Sundern. Die Sauerländer Brot-Sommelière Elisabeth Vielhaber ist überzeugt, dass das Brötchen kein Luxus wird.
Die Preisspirale dreht sich seit Monaten unaufhörlich und mit hohem Tempo. Weil vieles mit vielem zusammenhängt, wird auch vieles teurer. Das gilt auch für Backwaren wie das tägliche Brot. „Es ist der Moment der Handwerksbrote“, sagt Elisabeth Vielhaber.
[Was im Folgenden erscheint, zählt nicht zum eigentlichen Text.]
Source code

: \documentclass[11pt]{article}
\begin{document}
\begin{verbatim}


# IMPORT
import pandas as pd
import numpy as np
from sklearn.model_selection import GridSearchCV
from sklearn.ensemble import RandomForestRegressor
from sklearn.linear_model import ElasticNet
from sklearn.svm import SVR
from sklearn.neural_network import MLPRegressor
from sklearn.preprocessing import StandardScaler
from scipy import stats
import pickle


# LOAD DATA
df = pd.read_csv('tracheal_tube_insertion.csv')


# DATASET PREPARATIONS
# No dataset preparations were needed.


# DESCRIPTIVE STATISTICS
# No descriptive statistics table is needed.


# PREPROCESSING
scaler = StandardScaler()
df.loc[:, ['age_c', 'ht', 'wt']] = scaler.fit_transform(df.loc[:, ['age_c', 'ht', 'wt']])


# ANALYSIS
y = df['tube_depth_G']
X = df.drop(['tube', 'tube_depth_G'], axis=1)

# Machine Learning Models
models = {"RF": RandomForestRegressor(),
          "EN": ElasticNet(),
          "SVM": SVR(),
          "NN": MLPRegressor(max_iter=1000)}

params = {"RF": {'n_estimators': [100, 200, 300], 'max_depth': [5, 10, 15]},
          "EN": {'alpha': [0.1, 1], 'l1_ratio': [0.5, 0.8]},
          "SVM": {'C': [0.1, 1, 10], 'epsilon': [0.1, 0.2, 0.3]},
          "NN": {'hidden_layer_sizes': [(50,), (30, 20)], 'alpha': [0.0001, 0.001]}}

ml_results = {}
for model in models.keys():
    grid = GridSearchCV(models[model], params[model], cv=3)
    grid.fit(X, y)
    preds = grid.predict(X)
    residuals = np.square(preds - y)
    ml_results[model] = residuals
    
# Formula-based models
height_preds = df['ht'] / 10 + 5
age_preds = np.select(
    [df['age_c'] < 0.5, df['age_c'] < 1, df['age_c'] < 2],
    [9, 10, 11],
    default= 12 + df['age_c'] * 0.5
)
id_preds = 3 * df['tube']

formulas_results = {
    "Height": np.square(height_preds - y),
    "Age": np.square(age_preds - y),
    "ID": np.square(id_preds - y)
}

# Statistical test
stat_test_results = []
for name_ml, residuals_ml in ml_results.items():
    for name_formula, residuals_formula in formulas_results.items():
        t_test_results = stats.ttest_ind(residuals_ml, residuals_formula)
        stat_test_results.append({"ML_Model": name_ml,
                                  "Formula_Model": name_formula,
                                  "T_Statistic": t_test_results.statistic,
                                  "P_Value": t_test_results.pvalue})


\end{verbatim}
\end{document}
Wie die frischgebackene Brot-Sommelière das genau meint? „Wir möchten weiter der Bäcker für jeden sein und entwickeln Backwaren für ein kleines Budget.“ Wer Handwerk gut beherrscht, hat offenbar gute Möglichkeiten.
Unterschätztes Produkt
Die 30-jährige Vielhaber, Juniorchefin der gleichnamigen Mühlenbäckerei aus Sundern im Sauerland, ist Bäcker- und Mühlenmeisterin, studierte Betriebswirtin und seit dem Frühjahr auch zertifizierte Brot-Botschafterin.
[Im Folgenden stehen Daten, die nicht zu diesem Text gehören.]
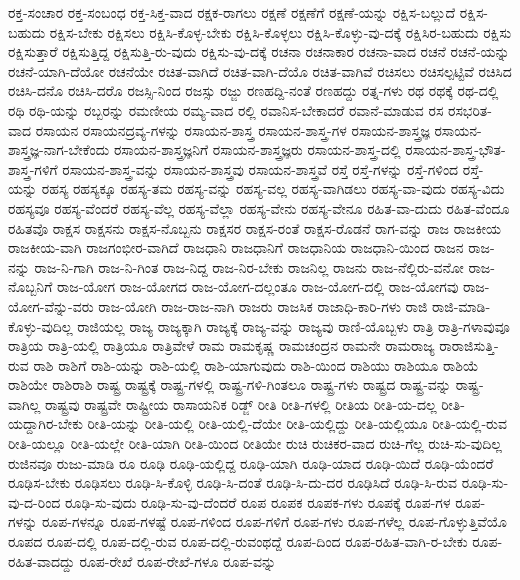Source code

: {ರಕ್ತ-ಸಂಚಾರ
ರಕ್ತ-ಸಂಬಂಧ
ರಕ್ತ-ಸಿಕ್ತ-ವಾದ
ರಕ್ಷಕ-ರಾಗಲು
ರಕ್ಷಣೆ
ರಕ್ಷಣೆಗೆ
ರಕ್ಷಣೆ-ಯನ್ನು
ರಕ್ಷಿಸ-ಬಲ್ಲುದೆ
ರಕ್ಷಿಸ-ಬಹುದು
ರಕ್ಷಿಸ-ಬೇಕು
ರಕ್ಷಿಸಲು
ರಕ್ಷಿಸಿ-ಕೊಳ್ಳ-ಬೇಕು
ರಕ್ಷಿಸಿ-ಕೊಳ್ಳಲು
ರಕ್ಷಿಸಿ-ಕೊಳ್ಳು-ವು-ದಕ್ಕೆ
ರಕ್ಷಿಸಿರ-ಬಹುದು
ರಕ್ಷಿಸು
ರಕ್ಷಿಸುತ್ತಾರೆ
ರಕ್ಷಿಸುತ್ತಿದ್ದ
ರಕ್ಷಿಸುತ್ತಿ-ರು-ವುದು
ರಕ್ಷಿಸು-ವು-ದಕ್ಕೆ
ರಚನಾ
ರಚನಾಕಾರ
ರಚನಾ-ವಾದ
ರಚನೆ
ರಚನೆ-ಯನ್ನು
ರಚನೆ-ಯಾಗಿ-ದೆಯೋ
ರಚನೆಯೇ
ರಚಿತ-ವಾಗಿದೆ
ರಚಿತ-ವಾಗಿ-ದೆಯೊ
ರಚಿತ-ವಾಗಿವೆ
ರಚಿಸಲು
ರಚಿಸಲ್ಪಟ್ಟಿವೆ
ರಚಿಸಿದ
ರಚಿಸಿ-ದನೊ
ರಚಿಸಿ-ದರೊ
ರಜಸ್ಸಿ-ನಿಂದ
ರಜಸ್ಸು
ರಜ್ಜು
ರಣಹದ್ದಿ-ನಂತೆ
ರಣಹದ್ದು
ರತ್ನ-ಗಳು
ರಥ
ರಥಕ್ಕೆ
ರಥ-ದಲ್ಲಿ
ರಥಿ
ರಥಿ-ಯನ್ನು
ರಬ್ಬರನ್ನು
ರಮಣೀಯ
ರಮ್ಯ-ವಾದ
ರಲ್ಲಿ
ರವಾನಿಸ-ಬೇಕಾದರೆ
ರವಾನೆ-ಮಾಡುವ
ರಸ
ರಸಭರಿತ-ವಾದ
ರಸಾಯನ
ರಸಾಯನದ್ರವ್ಯ-ಗಳನ್ನು
ರಸಾಯನ-ಶಾಸ್ತ್ರ
ರಸಾಯನ-ಶಾಸ್ತ್ರ-ಗಳ
ರಸಾಯನ-ಶಾಸ್ತ್ರಜ್ಞ
ರಸಾಯನ-ಶಾಸ್ತ್ರಜ್ಞ-ನಾಗ-ಬೇಕೆಂದು
ರಸಾಯನ-ಶಾಸ್ತ್ರಜ್ಞನಿಗೆ
ರಸಾಯನ-ಶಾಸ್ತ್ರಜ್ಞರು
ರಸಾಯನ-ಶಾಸ್ತ್ರ-ದಲ್ಲಿ
ರಸಾಯನ-ಶಾಸ್ತ್ರ-ಭೌತ-ಶಾಸ್ತ್ರ-ಗಳಿಗೆ
ರಸಾಯನ-ಶಾಸ್ತ್ರ-ವನ್ನು
ರಸಾಯನ-ಶಾಸ್ತ್ರವು
ರಸಾಯನ-ಶಾಸ್ತ್ರವೆ
ರಸ್ತೆ
ರಸ್ತೆ-ಗಳನ್ನು
ರಸ್ತೆ-ಗಳಿಂದ
ರಸ್ತೆ-ಯನ್ನು
ರಹಸ್ಯ
ರಹಸ್ಯಕ್ಕೂ
ರಹಸ್ಯ-ತಮ
ರಹಸ್ಯ-ವನ್ನು
ರಹಸ್ಯ-ವಲ್ಲ
ರಹಸ್ಯ-ವಾಗಿಡಲು
ರಹಸ್ಯ-ವಾ-ವುದು
ರಹಸ್ಯ-ವಿದು
ರಹಸ್ಯವೂ
ರಹಸ್ಯ-ವೆಂದರೆ
ರಹಸ್ಯ-ವೆಲ್ಲ
ರಹಸ್ಯ-ವೆಲ್ಲಾ
ರಹಸ್ಯ-ವೇನು
ರಹಸ್ಯ-ವೇನೂ
ರಹಿತ-ವಾ-ದುದು
ರಹಿತ-ವೆಂದೂ
ರಹಿತವೊ
ರಾಕ್ಷಸ
ರಾಕ್ಷಸನು
ರಾಕ್ಷಸ-ನೊಬ್ಬನು
ರಾಕ್ಷಸರ
ರಾಕ್ಷಸ-ರಂತೆ
ರಾಕ್ಷಸ-ರೊಡನೆ
ರಾಗ-ವನ್ನು
ರಾಜ
ರಾಜಕೀಯ
ರಾಜಕೀಯ-ವಾಗಿ
ರಾಜಗಂಭೀರ-ವಾಗಿದೆ
ರಾಜಧಾನಿ
ರಾಜಧಾನಿಗೆ
ರಾಜಧಾನಿಯ
ರಾಜಧಾನಿ-ಯಿಂದ
ರಾಜನ
ರಾಜ-ನನ್ನು
ರಾಜ-ನಿ-ಗಾಗಿ
ರಾಜ-ನಿ-ಗಿಂತ
ರಾಜ-ನಿದ್ದ
ರಾಜ-ನಿರ-ಬೇಕು
ರಾಜನಿಲ್ಲ
ರಾಜನು
ರಾಜ-ನೆಲ್ಲಿರು-ವನೋ
ರಾಜ-ನೊಬ್ಬನಿಗೆ
ರಾಜ-ಯೋಗ
ರಾಜ-ಯೋಗದ
ರಾಜ-ಯೋಗ-ದಲ್ಲಂತೂ
ರಾಜ-ಯೋಗ-ದಲ್ಲಿ
ರಾಜ-ಯೋಗವು
ರಾಜ-ಯೋಗ-ವೆನ್ನು-ವರು
ರಾಜ-ಯೋಗಿ
ರಾಜ-ರಾಜ-ನಾಗಿ
ರಾಜರು
ರಾಜಸಿಕ
ರಾಜಾಧಿ-ಕಾರಿ-ಗಳು
ರಾಜಿ
ರಾಜಿ-ಮಾಡಿ-ಕೊಳ್ಳು-ವುದಿಲ್ಲ
ರಾಜಿಯಲ್ಲ
ರಾಜ್ಯ
ರಾಜ್ಯಕ್ಕಾಗಿ
ರಾಜ್ಯಕ್ಕೆ
ರಾಜ್ಯ-ವನ್ನು
ರಾಜ್ಯವು
ರಾಣಿ-ಯೊಬ್ಬಳು
ರಾತ್ರಿ
ರಾತ್ರಿ-ಗಳಾವುವೂ
ರಾತ್ರಿಯ
ರಾತ್ರಿ-ಯಲ್ಲಿ
ರಾತ್ರಿಯೂ
ರಾತ್ರಿವೇಳೆ
ರಾಮ
ರಾಮಕೃಷ್ಣ
ರಾಮಚಂದ್ರನ
ರಾಮನೇ
ರಾಮರಾಜ್ಯ
ರಾರಾಜಿಸುತ್ತಿ-ರುವ
ರಾಶಿ
ರಾಶಿಗೆ
ರಾಶಿ-ಯನ್ನು
ರಾಶಿ-ಯಲ್ಲಿ
ರಾಶಿ-ಯಾಗುವುದು
ರಾಶಿ-ಯಿಂದ
ರಾಶಿಯು
ರಾಶಿಯೂ
ರಾಶಿಯೆ
ರಾಶಿಯೇ
ರಾಶಿರಾಶಿ
ರಾಷ್ಟ್ರ
ರಾಷ್ಟ್ರಕ್ಕೆ
ರಾಷ್ಟ್ರ-ಗಳಲ್ಲಿ
ರಾಷ್ಟ್ರ-ಗಳಿ-ಗಿಂತಲೂ
ರಾಷ್ಟ್ರ-ಗಳು
ರಾಷ್ಟ್ರದ
ರಾಷ್ಟ್ರ-ವನ್ನು
ರಾಷ್ಟ್ರ-ವಾಗಿಲ್ಲ
ರಾಷ್ಟ್ರವು
ರಾಷ್ಟ್ರವೇ
ರಾಷ್ಟ್ರೀಯ
ರಾಸಾಯನಿಕ
ರಿಡ್ಜ್
ರೀತಿ
ರೀತಿ-ಗಳಲ್ಲಿ
ರೀತಿಯ
ರೀತಿ-ಯ-ದಲ್ಲ
ರೀತಿ-ಯದ್ದಾಗಿರ-ಬೇಕು
ರೀತಿ-ಯನ್ನು
ರೀತಿ-ಯಲ್ಲಿ
ರೀತಿ-ಯಲ್ಲಿ-ದೆಯೇ
ರೀತಿ-ಯಲ್ಲಿದ್ದು
ರೀತಿ-ಯಲ್ಲಿಯೂ
ರೀತಿ-ಯಲ್ಲಿ-ರುವ
ರೀತಿ-ಯಲ್ಲೂ
ರೀತಿ-ಯಲ್ಲೇ
ರೀತಿ-ಯಾಗಿ
ರೀತಿ-ಯಿಂದ
ರೀತಿಯೇ
ರುಚಿ
ರುಚಿಕರ-ವಾದ
ರುಚಿ-ಗೆಲ್ಲ
ರುಚಿ-ಸು-ವುದಿಲ್ಲ
ರುಜಿನವೂ
ರುಜು-ಮಾಡಿ
ರೂ
ರೂಢಿ
ರೂಢಿ-ಯಲ್ಲಿದ್ದ
ರೂಢಿ-ಯಾಗಿ
ರೂಢಿ-ಯಾದ
ರೂಢಿ-ಯಿದೆ
ರೂಢಿ-ಯೆಂದರೆ
ರೂಢಿಸ-ಬೇಕು
ರೂಢಿಸಲು
ರೂಢಿ-ಸಿ-ಕೊಳ್ಳಿ
ರೂಢಿ-ಸಿ-ದಂತೆ
ರೂಢಿ-ಸಿ-ದು-ದರ
ರೂಢಿಸಿದೆ
ರೂಢಿ-ಸಿ-ರುವ
ರೂಢಿ-ಸು-ವು-ದ-ರಿಂದ
ರೂಢಿ-ಸು-ವುದು
ರೂಢಿ-ಸು-ವು-ದೆಂದರೆ
ರೂಪ
ರೂಪಕ
ರೂಪಕ-ಗಳು
ರೂಪಕ್ಕೆ
ರೂಪ-ಗಳ
ರೂಪ-ಗಳನ್ನು
ರೂಪ-ಗಳನ್ನೂ
ರೂಪ-ಗಳಷ್ಟೆ
ರೂಪ-ಗಳಿಂದ
ರೂಪ-ಗಳಿಗೆ
ರೂಪ-ಗಳು
ರೂಪ-ಗಳೆಲ್ಲ
ರೂಪ-ಗೊಳ್ಳುತ್ತಿವೆಯೊ
ರೂಪದ
ರೂಪ-ದಲ್ಲಿ
ರೂಪ-ದಲ್ಲಿ-ರುವ
ರೂಪ-ದಲ್ಲಿ-ರುವಂಥದ್ದೆ
ರೂಪ-ದಿಂದ
ರೂಪ-ರಹಿತ-ವಾಗಿ-ರ-ಬೇಕು
ರೂಪ-ರಹಿತ-ವಾದದ್ದು
ರೂಪ-ರೇಖೆ
ರೂಪ-ರೇಖೆ-ಗಳೂ
ರೂಪ-ವನ್ನು
}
Rund 190 solcher Sommelièrs, ausgebildet an der Akademie Deutsches Bäckerhandwerk Weinheim, gibt es bislang. Die meisten kommen aus Deutschland, ein paar aus Österreich, der Schweiz und Belgien. Es ist eine aufwendige, rund ein Jahr dauernde Ausbildung, zu der nur Experten zugelassen sind, etwa Bäckermeister. „Die Theorie war anspruchsvoller, als wir alle dachten“, bemerkt Vielhaber. Abgesehen von der angeblich mehr als 22.000 Jahre alten Geschichte des Brotes (Fladen auf heißem Stein), lehrt die Akademie Sensorik, welches Brot zu welchem Wein oder – im Sauerland noch wichtiger – zu welchem Bier passt, was Kunde und Kundin mit Brot alles anstellen können. Feine Rezepte.
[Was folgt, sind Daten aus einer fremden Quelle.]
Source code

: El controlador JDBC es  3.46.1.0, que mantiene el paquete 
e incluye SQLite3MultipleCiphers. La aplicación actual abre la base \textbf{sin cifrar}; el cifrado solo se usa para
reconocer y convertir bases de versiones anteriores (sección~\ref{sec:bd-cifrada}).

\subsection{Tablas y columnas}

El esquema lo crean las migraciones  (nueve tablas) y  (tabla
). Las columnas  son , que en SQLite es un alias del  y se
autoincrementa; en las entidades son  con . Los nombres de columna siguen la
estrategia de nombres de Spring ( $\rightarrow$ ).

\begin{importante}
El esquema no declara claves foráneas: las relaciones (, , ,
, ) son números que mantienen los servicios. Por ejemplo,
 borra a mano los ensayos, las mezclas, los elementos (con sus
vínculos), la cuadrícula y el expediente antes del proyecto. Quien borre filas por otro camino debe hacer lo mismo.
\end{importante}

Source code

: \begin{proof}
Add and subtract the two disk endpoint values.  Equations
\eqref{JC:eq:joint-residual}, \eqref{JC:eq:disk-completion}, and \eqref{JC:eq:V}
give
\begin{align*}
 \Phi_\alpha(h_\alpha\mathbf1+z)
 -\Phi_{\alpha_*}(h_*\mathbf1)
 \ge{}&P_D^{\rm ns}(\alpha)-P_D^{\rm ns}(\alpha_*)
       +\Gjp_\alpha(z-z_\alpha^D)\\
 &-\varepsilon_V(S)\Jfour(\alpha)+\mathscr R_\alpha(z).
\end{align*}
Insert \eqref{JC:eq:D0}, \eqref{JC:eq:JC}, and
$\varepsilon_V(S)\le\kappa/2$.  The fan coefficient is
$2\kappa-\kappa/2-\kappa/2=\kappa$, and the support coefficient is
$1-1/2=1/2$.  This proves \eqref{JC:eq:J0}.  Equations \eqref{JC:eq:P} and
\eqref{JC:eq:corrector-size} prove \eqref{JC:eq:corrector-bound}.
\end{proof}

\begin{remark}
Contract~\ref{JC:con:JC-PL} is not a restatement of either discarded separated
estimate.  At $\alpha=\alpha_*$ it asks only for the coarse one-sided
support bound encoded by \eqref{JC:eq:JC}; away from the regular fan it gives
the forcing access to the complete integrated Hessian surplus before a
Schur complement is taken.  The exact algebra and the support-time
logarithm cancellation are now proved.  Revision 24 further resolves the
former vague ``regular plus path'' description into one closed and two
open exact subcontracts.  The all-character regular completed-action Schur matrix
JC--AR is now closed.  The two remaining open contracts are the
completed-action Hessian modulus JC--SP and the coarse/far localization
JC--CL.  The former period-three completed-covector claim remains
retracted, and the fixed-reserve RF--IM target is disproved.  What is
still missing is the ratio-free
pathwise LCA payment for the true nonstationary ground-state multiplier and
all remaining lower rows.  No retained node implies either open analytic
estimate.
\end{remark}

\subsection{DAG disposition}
Vor allem aber bekommen die Experten mit auf den Weg, als Botschafter für dieses Ur-Lebensmittel überzeugend zu sein – und das geht wohl nur, wenn die Protagonisten selbst vom Produkt zutiefst überzeugt sind. Wie Elisabeth Vielhaber: „Das Handwerksbrot wird absolut unterschätzt.“
Es kann vegan oder vegetarisch sein, es ist abwechslungsreich, benötigt wenig bis keine Verpackung und ist im Gegensatz zum Industriebrot regional. „Es ist alles, was wir gerade brauchen“, findet die junge Sommelière. Jeden Tag frisch, jeden Tag vor Ort, kein Wegwerfartikel. „Im Prinzip muss man kein Brot wegschmeißen. Welches andere Lebensmittel kann das, und dann zu diesem Preis?“, fragt Vielhaber.
Kein Wegwerfartikel
Es ist schon etwas dran, vermutlich sogar eine Menge. In Zeiten rasender Inflation geht es aber auch darum, dass Grundnahrungsmittel, und zu denen darf man Brot getrost zählen, bezahlbar bleiben. Backwaren für das kleine Budget also. „Wir schauen, wo es bei der Produktion in der Backstube ein Handgriff weniger sein kann“, sagt Vielhaber. Ein Mischbrot ohne eingeschnittene Kruste, der gleiche hochwertige Teig, nur ohne Körner. „Man wird kreativer, je mehr man unter Druck ist“, sagt die Brot-Expertin, für die so manche Preissteigerung auch ein Buch mit sieben Siegeln ist. Wenn plötzlich ohne ersichtlichen Grund die Hefe teuerer wird beispielsweise. Bei vielen Rohstoffen hilft die Regionalität. Vielhabers über 200 Jahre alte Mühle mahlt vor allem Roggen. Das Korn kommt aus der Umgebung, aus Werl, Werdohl, Iserlohn, Balve und der Soester Börde.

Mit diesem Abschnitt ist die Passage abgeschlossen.